Daughter eager for boyfriend-killing dad's release

Kim Walker's daughter, Jadah Walker, shouts at the family of her slain boyfriend on the courthouse steps after her father was found guilty.

The daughter of the Yorkton, Sask., man who shot her boyfriend to death says she's ready to move on and can't wait for her father to get out of prison.

Jadah Walker was 16 and living with James Hayward, 24, on March 17, 2003, when her father Kim came over to his house, pulled out a pistol and shot Hayward multiple times, killing him almost instantly.

On Wednesday, Kim Walker, 54, was sentenced to eight years in prison for manslaughter, but with time already served factored in, the net sentence was 18 months.

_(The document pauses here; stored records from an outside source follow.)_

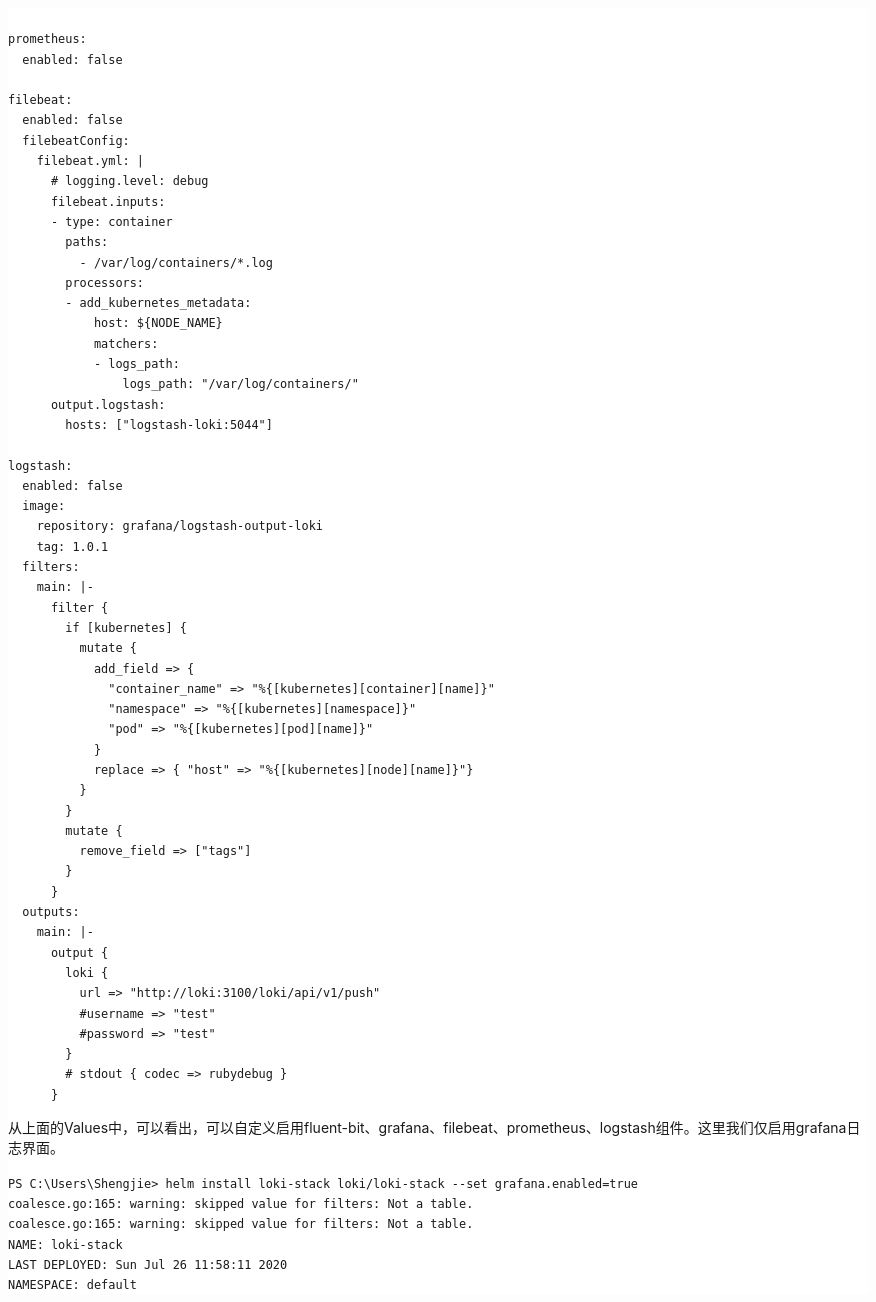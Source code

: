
 ```

prometheus:
  enabled: false

filebeat:
  enabled: false
  filebeatConfig:
    filebeat.yml: |
      # logging.level: debug
      filebeat.inputs:
      - type: container
        paths:
          - /var/log/containers/*.log
        processors:
        - add_kubernetes_metadata:
            host: ${NODE_NAME}
            matchers:
            - logs_path:
                logs_path: "/var/log/containers/"
      output.logstash:
        hosts: ["logstash-loki:5044"]

logstash:
  enabled: false
  image:
    repository: grafana/logstash-output-loki
    tag: 1.0.1
  filters:
    main: |-
      filter {
        if [kubernetes] {
          mutate {
            add_field => {
              "container_name" => "%{[kubernetes][container][name]}"
              "namespace" => "%{[kubernetes][namespace]}"
              "pod" => "%{[kubernetes][pod][name]}"
            }
            replace => { "host" => "%{[kubernetes][node][name]}"}
          }
        }
        mutate {
          remove_field => ["tags"]
        }
      }
  outputs:
    main: |-
      output {
        loki {
          url => "http://loki:3100/loki/api/v1/push"
          #username => "test"
          #password => "test"
        }
        # stdout { codec => rubydebug }
      }
```
从上面的Values中，可以看出，可以自定义启用fluent-bit、grafana、filebeat、prometheus、logstash组件。这里我们仅启用grafana日志界面。
```
PS C:\Users\Shengjie> helm install loki-stack loki/loki-stack --set grafana.enabled=true
coalesce.go:165: warning: skipped value for filters: Not a table.
coalesce.go:165: warning: skipped value for filters: Not a table.
NAME: loki-stack
LAST DEPLOYED: Sun Jul 26 11:58:11 2020
NAMESPACE: default
```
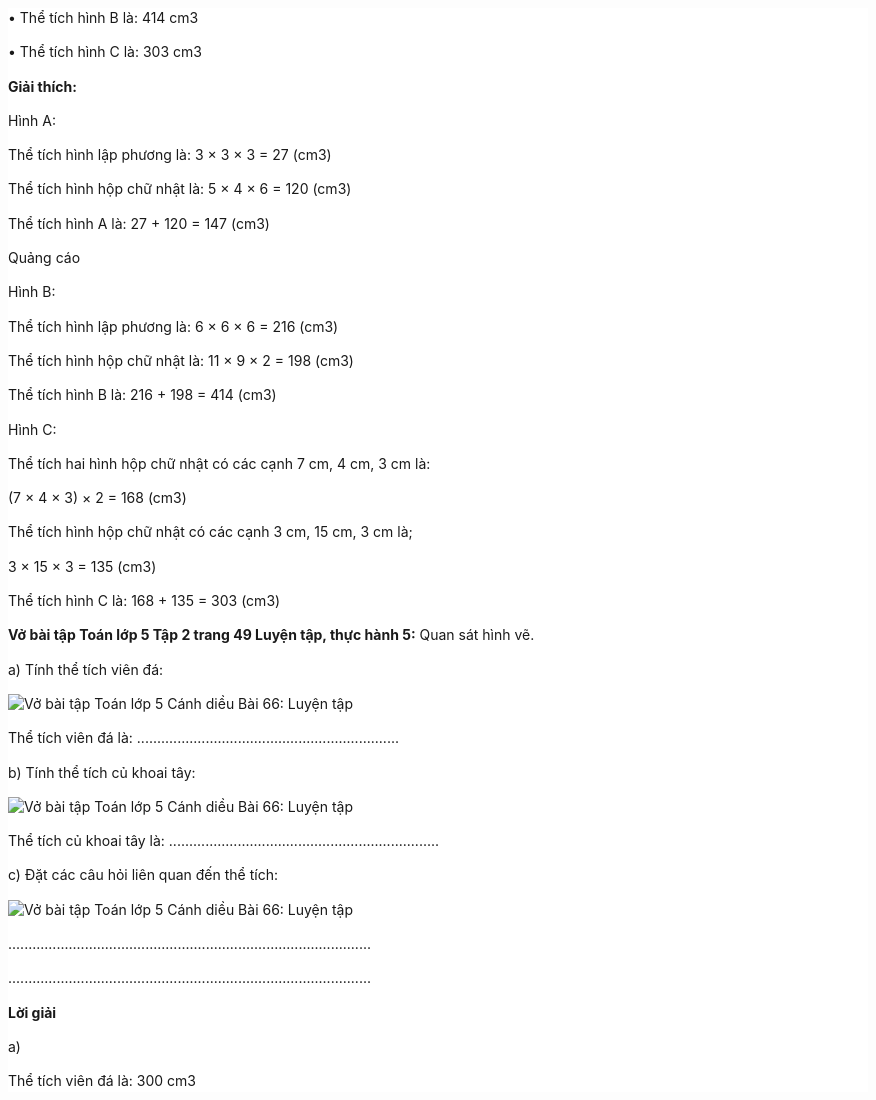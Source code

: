 • Thể tích hình B là: 414 cm3

• Thể tích hình C là: 303 cm3

**Giải thích:**

Hình A:

Thể tích hình lập phương là: 3 × 3 × 3 = 27 (cm3)

Thể tích hình hộp chữ nhật là: 5 × 4 × 6 = 120 (cm3)

Thể tích hình A là: 27 + 120 = 147 (cm3)

Quảng cáo

Hình B:

Thể tích hình lập phương là: 6 × 6 × 6 = 216 (cm3)

Thể tích hình hộp chữ nhật là: 11 × 9 × 2 = 198 (cm3)

Thể tích hình B là: 216 + 198 = 414 (cm3)

Hình C:

Thể tích hai hình hộp chữ nhật có các cạnh 7 cm, 4 cm, 3 cm là:

(7 × 4 × 3) × 2 = 168 (cm3)

Thể tích hình hộp chữ nhật có các cạnh 3 cm, 15 cm, 3 cm là;

3 × 15 × 3 = 135 (cm3)

Thể tích hình C là: 168 + 135 = 303 (cm3)

**Vở bài tập Toán lớp 5 Tập 2 trang 49 Luyện tập, thực hành 5:** Quan sát hình vẽ.

a) Tính thể tích viên đá:

![Vở bài tập Toán lớp 5 Cánh diều Bài 66: Luyện tập](https://vietjack.com/vbt-toan-5-cd/images/bai-66-luyen-tap-b.PNG)

Thể tích viên đá là: .................................................................

b) Tính thể tích củ khoai tây:

![Vở bài tập Toán lớp 5 Cánh diều Bài 66: Luyện tập](https://vietjack.com/vbt-toan-5-cd/images/bai-66-luyen-tap-1b.PNG)

Thể tích củ khoai tây là: ...................................................................

c) Đặt các câu hỏi liên quan đến thể tích:

![Vở bài tập Toán lớp 5 Cánh diều Bài 66: Luyện tập](https://vietjack.com/vbt-toan-5-cd/images/bai-66-luyen-tap-c.PNG)

..........................................................................................

..........................................................................................

**Lời giải**

a) 

Thể tích viên đá là: 300 cm3
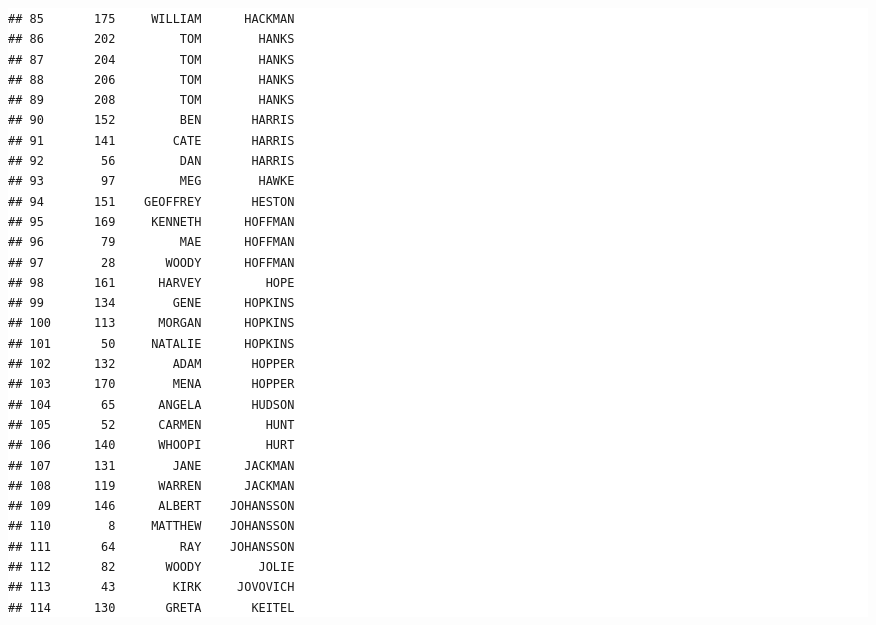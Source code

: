     ## 85       175     WILLIAM      HACKMAN
    ## 86       202         TOM        HANKS
    ## 87       204         TOM        HANKS
    ## 88       206         TOM        HANKS
    ## 89       208         TOM        HANKS
    ## 90       152         BEN       HARRIS
    ## 91       141        CATE       HARRIS
    ## 92        56         DAN       HARRIS
    ## 93        97         MEG        HAWKE
    ## 94       151    GEOFFREY       HESTON
    ## 95       169     KENNETH      HOFFMAN
    ## 96        79         MAE      HOFFMAN
    ## 97        28       WOODY      HOFFMAN
    ## 98       161      HARVEY         HOPE
    ## 99       134        GENE      HOPKINS
    ## 100      113      MORGAN      HOPKINS
    ## 101       50     NATALIE      HOPKINS
    ## 102      132        ADAM       HOPPER
    ## 103      170        MENA       HOPPER
    ## 104       65      ANGELA       HUDSON
    ## 105       52      CARMEN         HUNT
    ## 106      140      WHOOPI         HURT
    ## 107      131        JANE      JACKMAN
    ## 108      119      WARREN      JACKMAN
    ## 109      146      ALBERT    JOHANSSON
    ## 110        8     MATTHEW    JOHANSSON
    ## 111       64         RAY    JOHANSSON
    ## 112       82       WOODY        JOLIE
    ## 113       43        KIRK     JOVOVICH
    ## 114      130       GRETA       KEITEL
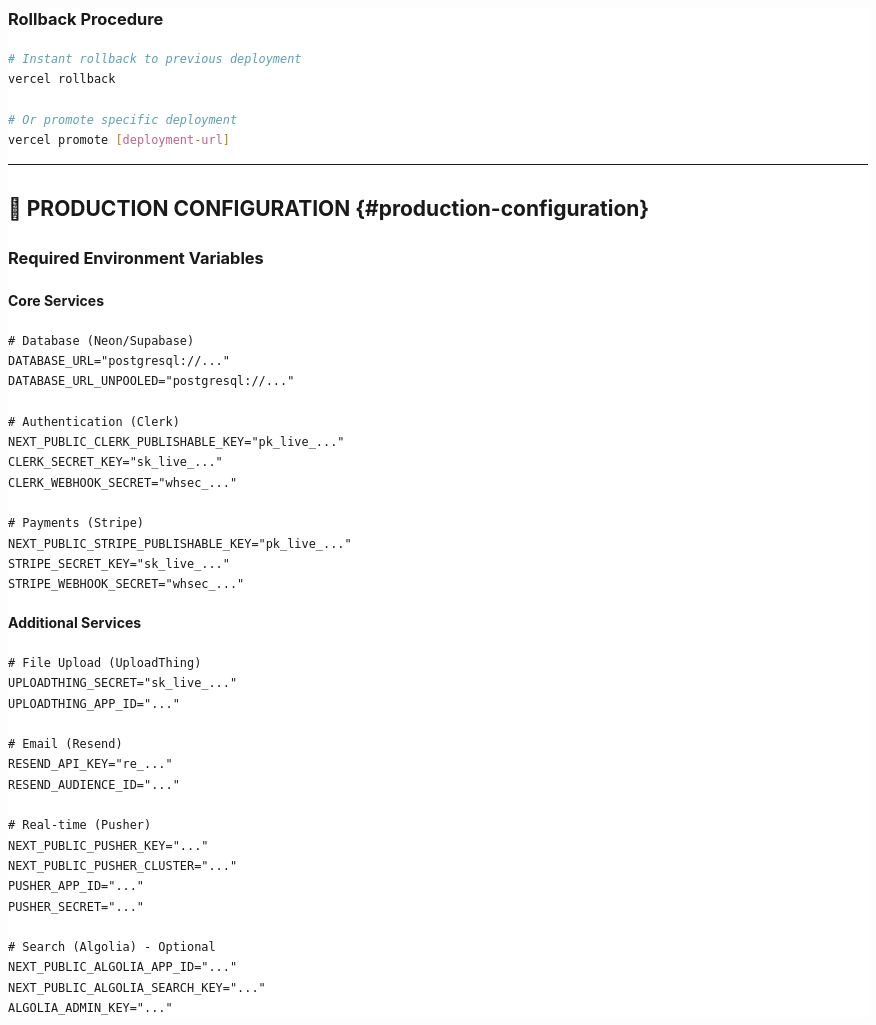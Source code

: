 ### Rollback Procedure
```bash
# Instant rollback to previous deployment
vercel rollback

# Or promote specific deployment
vercel promote [deployment-url]
```

---

## 🔐 PRODUCTION CONFIGURATION {#production-configuration}

### Required Environment Variables

#### Core Services
```env
# Database (Neon/Supabase)
DATABASE_URL="postgresql://..."
DATABASE_URL_UNPOOLED="postgresql://..."

# Authentication (Clerk)
NEXT_PUBLIC_CLERK_PUBLISHABLE_KEY="pk_live_..."
CLERK_SECRET_KEY="sk_live_..."
CLERK_WEBHOOK_SECRET="whsec_..."

# Payments (Stripe)
NEXT_PUBLIC_STRIPE_PUBLISHABLE_KEY="pk_live_..."
STRIPE_SECRET_KEY="sk_live_..."
STRIPE_WEBHOOK_SECRET="whsec_..."
```

#### Additional Services
```env
# File Upload (UploadThing)
UPLOADTHING_SECRET="sk_live_..."
UPLOADTHING_APP_ID="..."

# Email (Resend)
RESEND_API_KEY="re_..."
RESEND_AUDIENCE_ID="..."

# Real-time (Pusher)
NEXT_PUBLIC_PUSHER_KEY="..."
NEXT_PUBLIC_PUSHER_CLUSTER="..."
PUSHER_APP_ID="..."
PUSHER_SECRET="..."

# Search (Algolia) - Optional
NEXT_PUBLIC_ALGOLIA_APP_ID="..."
NEXT_PUBLIC_ALGOLIA_SEARCH_KEY="..."
ALGOLIA_ADMIN_KEY="..."
```

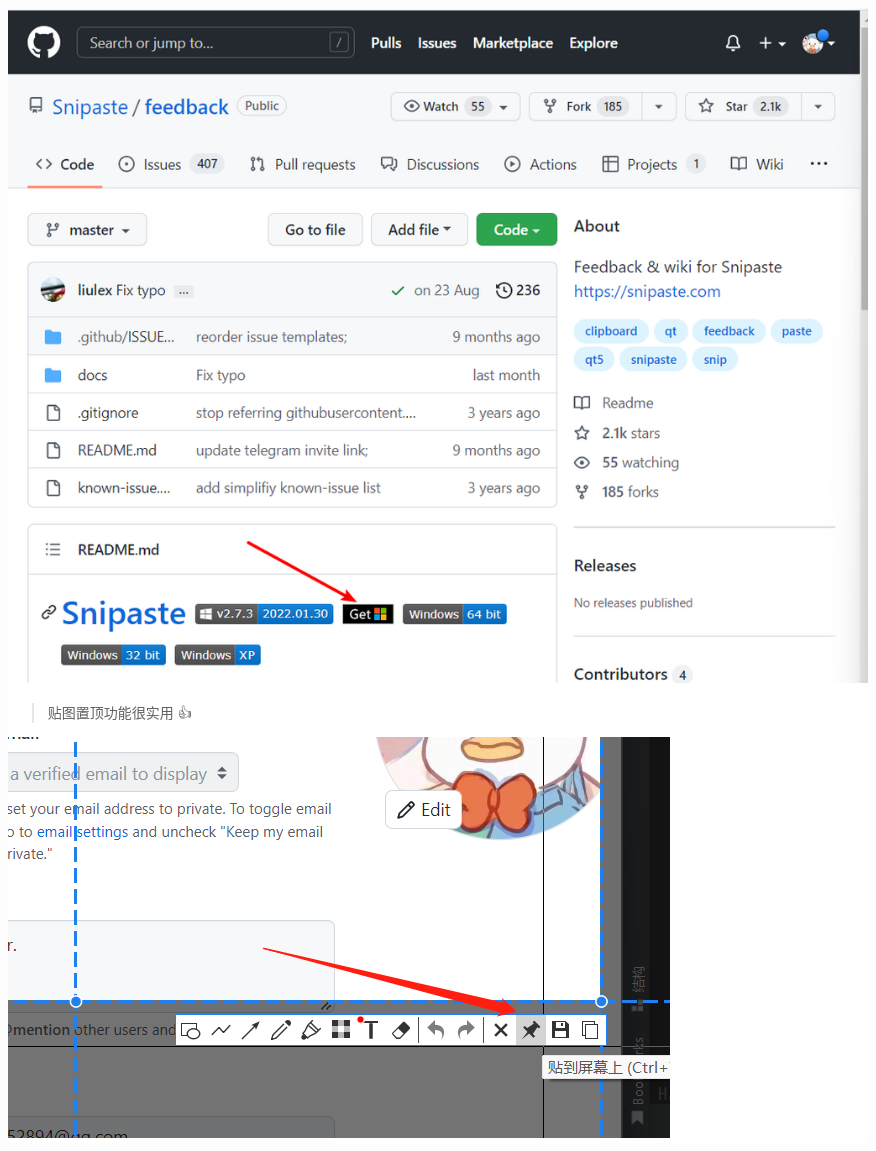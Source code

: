 ![image.png](./assets/1663910596803-image.png)

> 贴图置顶功能很实用 👍

![image.png](./assets/1663910682375-image.png)
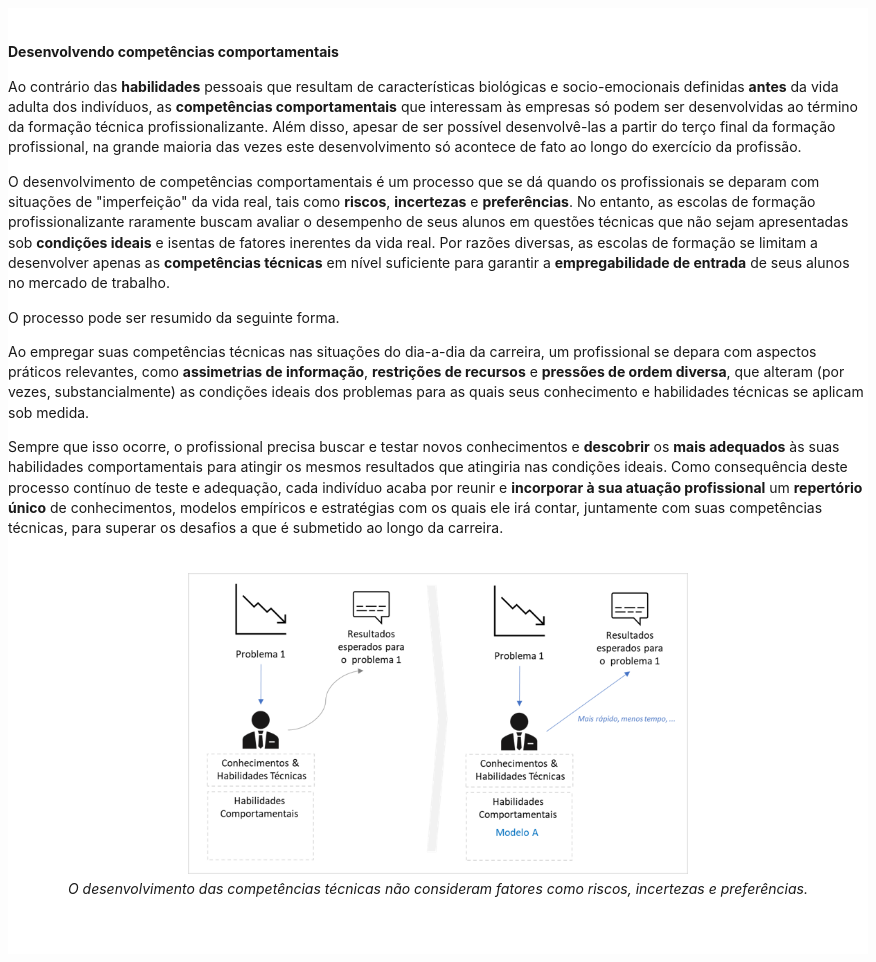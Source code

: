 <br>

**Desenvolvendo competências comportamentais** <br>

Ao contrário das **habilidades** pessoais que resultam de características biológicas e socio-emocionais definidas **antes** da vida adulta dos indivíduos, as **competências comportamentais** que interessam às empresas só podem ser desenvolvidas ao término da formação técnica profissionalizante. Além disso, apesar de ser possível desenvolvê-las a partir do terço final da formação profissional, na grande maioria das vezes este desenvolvimento só acontece de fato ao longo do exercício da profissão. 

O desenvolvimento de competências comportamentais é um processo que se dá quando os profissionais se deparam com situações de "imperfeição" da vida real, tais como **riscos**, **incertezas** e **preferências**. No entanto, as escolas de formação profissionalizante raramente buscam avaliar o desempenho de seus alunos em questões técnicas que não sejam apresentadas sob **condições ideais** e isentas de fatores inerentes da vida real. Por razões diversas, as escolas de formação se limitam a desenvolver apenas as **competências técnicas** em nível suficiente para garantir a **empregabilidade de entrada** de seus alunos no mercado de trabalho.

O processo pode ser resumido da seguinte forma.

Ao empregar suas competências técnicas nas situações do dia-a-dia da carreira, um profissional se depara com aspectos práticos relevantes, como **assimetrias de informação**, **restrições de recursos** e **pressões de ordem diversa**, que alteram (por vezes, substancialmente) as condições ideais dos problemas para as quais seus conhecimento e habilidades técnicas se aplicam sob medida. 

Sempre que isso ocorre, o profissional precisa buscar e testar novos conhecimentos e **descobrir** os **mais adequados** às suas habilidades comportamentais para atingir os mesmos resultados que atingiria nas condições ideais. Como consequência deste processo contínuo de teste e adequação, cada indivíduo acaba por reunir e **incorporar à sua atuação profissional** um **repertório único** de conhecimentos, modelos empíricos e estratégias com os quais ele irá contar, juntamente com suas competências técnicas, para superar os desafios a que é submetido ao longo da carreira.<br><br>

<p align="center">
  <img src="img/learning-behavior-skills-1.png" width="500"><br>
  <em>O desenvolvimento das competências técnicas não consideram fatores como riscos, incertezas e preferências.</em>
</p><br><br>
<p align="center">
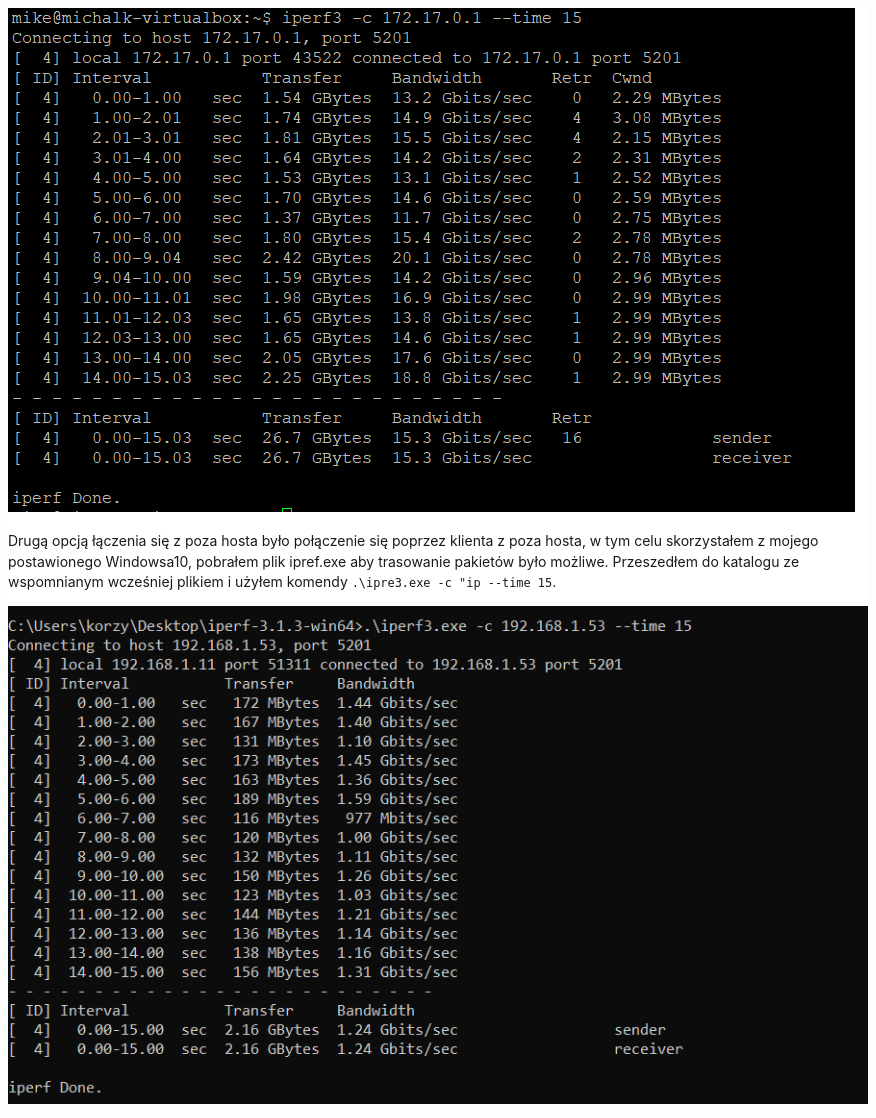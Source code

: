 ![](./screenshots/hostConnecting.png)


Drugą opcją łączenia się z poza hosta było połączenie się poprzez klienta z poza hosta, w tym celu skorzystałem z mojego postawionego Windowsa10, pobrałem plik ipref.exe aby trasowanie pakietów było możliwe. Przeszedłem do katalogu ze wspomnianym wcześniej plikiem i użyłem komendy ```.\ipre3.exe -c "ip --time 15```.

![](./screenshots/windows.png)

Jadah Walker, who attended court throughout the trial and sentencing, said her family is trying to rebuild and her father has owned up to what he did.

"My father, he is a great father. He is a phenomenal grandfather," she told CBC News on Thursday. "I'm really looking forward to my dad coming home."

She reserved little sympathy for Hayward, who she said injected her with drugs after she moved in with him.

"He was an adult and I was an impressionable teenager," she said.

Meanwhile, for the Hayward family, the pain continues.

Hayward's mother Lorrie Getty said she's trying to put the trial behind her, but she'll never get over the loss of her son.

"I would gladly give my life in one second for this not to have happened," said Getty, who described her son as a "wonderful, wonderful person."

Getty said the jury came to the wrong verdict and should have convicted Walker of murder, not manslaughter.

She said she's frustrated that untrue things were said about her son during the trial, but he had no chance to defend his reputation.

Everybody else connected with the case got a chance to turn his or her life around, but not her son, she said.

Although the Walkers have characterized her son as a hard drug dealer, that wasn't true, she said.

Late in his life, he became addicted to hard drugs, and he sold marijuana, but that was it, she said.

"I'd want [the public] to know he wasn't her pusher," she said.

At trial, the defence's case was that Kim Walker had been threatened by Hayward, feared for his life and that of family members and acted out of self-defence.

The Crown argued the killing was murder, noting that Walker loaded his handgun and fired 10 shots at the unarmed Hayward, hitting him five times. A number of people witnessed the shooting and testified at the trial, including Jadah.

Walker said he had no memory of the actual shooting, but accepts that he killed Hayward.

It had been the second trial for Walker. In the first, he was convicted of second-degree murder and sentenced to life in prison with no parole eligibility for 10 years.

An appeal court set that verdict aside, after ruling that some discussions involving the trial judge and lawyers were held without Walker being present.

Following Wednesday's sentencing, neither the Crown nor defence indicated that a further appeal was likely.